* _How to complete this task_:
Taking the lines below one at a time, count those with the string "hazardous" and give the result alone.

Stored data entries:
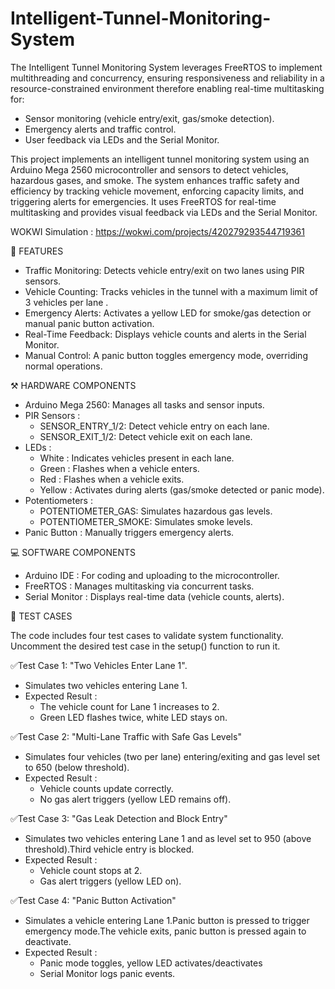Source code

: # Intelligent-Tunnel-Monitoring-System
The Intelligent Tunnel Monitoring System leverages FreeRTOS to implement multithreading and concurrency, ensuring responsiveness and reliability in a resource-constrained environment therefore enabling real-time multitasking for:
   - Sensor monitoring (vehicle entry/exit, gas/smoke detection).
   - Emergency alerts and traffic control.
   - User feedback via LEDs and the Serial Monitor.

This project implements an intelligent tunnel monitoring system using an Arduino Mega 2560 microcontroller and sensors to detect vehicles, hazardous gases, and smoke. The system enhances traffic safety and efficiency by tracking vehicle movement, enforcing capacity limits, and triggering alerts for emergencies. It uses FreeRTOS for real-time multitasking and provides visual feedback via LEDs and the Serial Monitor.

WOKWI Simulation : https://wokwi.com/projects/420279293544719361

🚀 FEATURES
 - Traffic Monitoring: Detects vehicle entry/exit on two lanes using PIR sensors.
 - Vehicle Counting: Tracks vehicles in the tunnel with a maximum limit of 3 vehicles per lane .
 - Emergency Alerts: Activates a yellow LED for smoke/gas detection or manual panic button activation.
 - Real-Time Feedback: Displays vehicle counts and alerts in the Serial Monitor.
 - Manual Control: A panic button toggles emergency mode, overriding normal operations.


⚒️ HARDWARE COMPONENTS
 - Arduino Mega 2560: Manages all tasks and sensor inputs.
 - PIR Sensors :
   - SENSOR_ENTRY_1/2: Detect vehicle entry on each lane.
   - SENSOR_EXIT_1/2: Detect vehicle exit on each lane.
 - LEDs :
   - White : Indicates vehicles present in each lane.
   - Green : Flashes when a vehicle enters.
   - Red : Flashes when a vehicle exits.
   - Yellow : Activates during alerts (gas/smoke detected or panic mode).
 - Potentiometers :
   - POTENTIOMETER_GAS: Simulates hazardous gas levels.
   - POTENTIOMETER_SMOKE: Simulates smoke levels.
 - Panic Button : Manually triggers emergency alerts.


💻 SOFTWARE COMPONENTS
 - Arduino IDE : For coding and uploading to the microcontroller.
 - FreeRTOS : Manages multitasking via concurrent tasks.
 - Serial Monitor : Displays real-time data (vehicle counts, alerts).


🚗 TEST CASES

The code includes four test cases to validate system functionality. Uncomment the desired test case in the setup() function to run it.

✅Test Case 1: "Two Vehicles Enter Lane 1".
 - Simulates two vehicles entering Lane 1.
 - Expected Result :
   - The vehicle count for Lane 1 increases to 2.
   - Green LED flashes twice, white LED stays on.

✅Test Case 2: "Multi-Lane Traffic with Safe Gas Levels"
 - Simulates four vehicles (two per lane) entering/exiting and gas level set to 650 (below threshold).
 - Expected Result :
   - Vehicle counts update correctly.
   - No gas alert triggers (yellow LED remains off).

✅Test Case 3: "Gas Leak Detection and Block Entry"
 - Simulates two vehicles entering Lane 1 and as level set to 950 (above threshold).Third vehicle entry is blocked.
 - Expected Result :
   - Vehicle count stops at 2.
   - Gas alert triggers (yellow LED on).

✅Test Case 4: "Panic Button Activation"
 - Simulates a vehicle entering Lane 1.Panic button is pressed to trigger emergency mode.The vehicle exits, panic button is pressed again to deactivate.
 - Expected Result :
   - Panic mode toggles, yellow LED activates/deactivates
   - Serial Monitor logs panic events.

* _Task answer_:
2